▶ _Task to carry out_
Copy the lines word for word. Begin at the line that contains "Query coefficients data" and end with the final line of the data.

Extracted data entries
- - - -

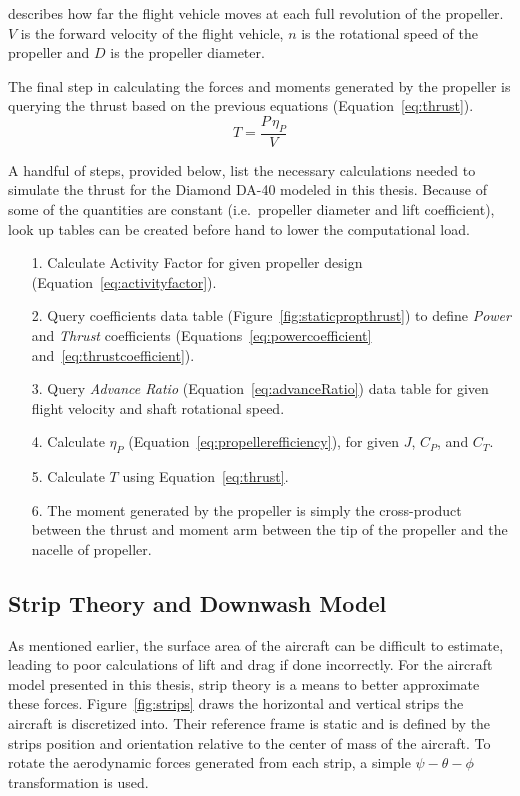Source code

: describes how far the flight vehicle moves at each full revolution of the propeller.
\(V\) is the forward velocity of the flight vehicle, \(n\) is the rotational speed of the propeller and \(D\) is the propeller diameter.

The final step in calculating the forces and moments generated by the propeller is querying the thrust based on the previous equations (Equation~\ref{eq:thrust}).
\begin{equation}\label{eq:thrust}
    T = \frac{P \, \eta_P}{V}
\end{equation}

A handful of steps, provided below, list the necessary calculations needed to simulate the thrust for the Diamond DA-40 modeled in this thesis. Because of some of the quantities are constant (i.e.\ propeller diameter and lift coefficient), look up tables can be created before hand to lower the computational load.

\begin{itemize}
    \item[1.] Calculate Activity Factor for given propeller design (Equation~\ref{eq:activityfactor}).
    \item[2.] Query coefficients data table (Figure~\ref{fig:staticpropthrust}) to define \textit{Power} and \textit{Thrust} coefficients (Equations~\ref{eq:powercoefficient} and~\ref{eq:thrustcoefficient}).
    \item[3.] Query \textit{Advance Ratio} (Equation~\ref{eq:advanceRatio}) data table for given flight velocity and shaft rotational speed.
    \item[4.] Calculate \( \eta_P \) (Equation~\ref{eq:propellerefficiency}), for given \(J\), \(C_P\), and \(C_T\).
    \item[5.] Calculate \(T\) using Equation~\ref{eq:thrust}.
    \item[6.] The moment generated by the propeller is simply the cross-product between the thrust and moment arm between the tip of the propeller and the nacelle of propeller.
\end{itemize}

\subsection{Strip Theory and Downwash Model}

As mentioned earlier, the surface area of the aircraft can be difficult to estimate, leading to poor calculations of lift and drag if done incorrectly. For the aircraft model presented in this thesis, strip theory is a means to better approximate these forces. Figure~\ref{fig:strips} draws the horizontal and vertical strips the aircraft is discretized into. Their reference frame is static and is defined by the strips position and orientation relative to the center of mass of the aircraft. To rotate the aerodynamic forces generated from each strip, a simple \( \psi-\theta-\phi \) transformation is used.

- - - -

▶ _Exercise answer_
    \item[2.] Query coefficients data table (Figure~\ref{fig:staticpropthrust}) to define \textit{Power} and \textit{Thrust} coefficients (Equations~\ref{eq:powercoefficient} and~\ref{eq:thrustcoefficient}).
    \item[3.] Query \textit{Advance Ratio} (Equation~\ref{eq:advanceRatio}) data table for given flight velocity and shaft rotational speed.
    \item[4.] Calculate \( \eta_P \) (Equation~\ref{eq:propellerefficiency}), for given \(J\), \(C_P\), and \(C_T\).
    \item[5.] Calculate \(T\) using Equation~\ref{eq:thrust}.
    \item[6.] The moment generated by the propeller is simply the cross-product between the thrust and moment arm between the tip of the propeller and the nacelle of propeller.
\end{itemize}

\subsection{Strip Theory and Downwash Model}

As mentioned earlier, the surface area of the aircraft can be difficult to estimate, leading to poor calculations of lift and drag if done incorrectly. For the aircraft model presented in this thesis, strip theory is a means to better approximate these forces. Figure~\ref{fig:strips} draws the horizontal and vertical strips the aircraft is discretized into. Their reference frame is static and is defined by the strips position and orientation relative to the center of mass of the aircraft. To rotate the aerodynamic forces generated from each strip, a simple \( \psi-\theta-\phi \) transformation is used.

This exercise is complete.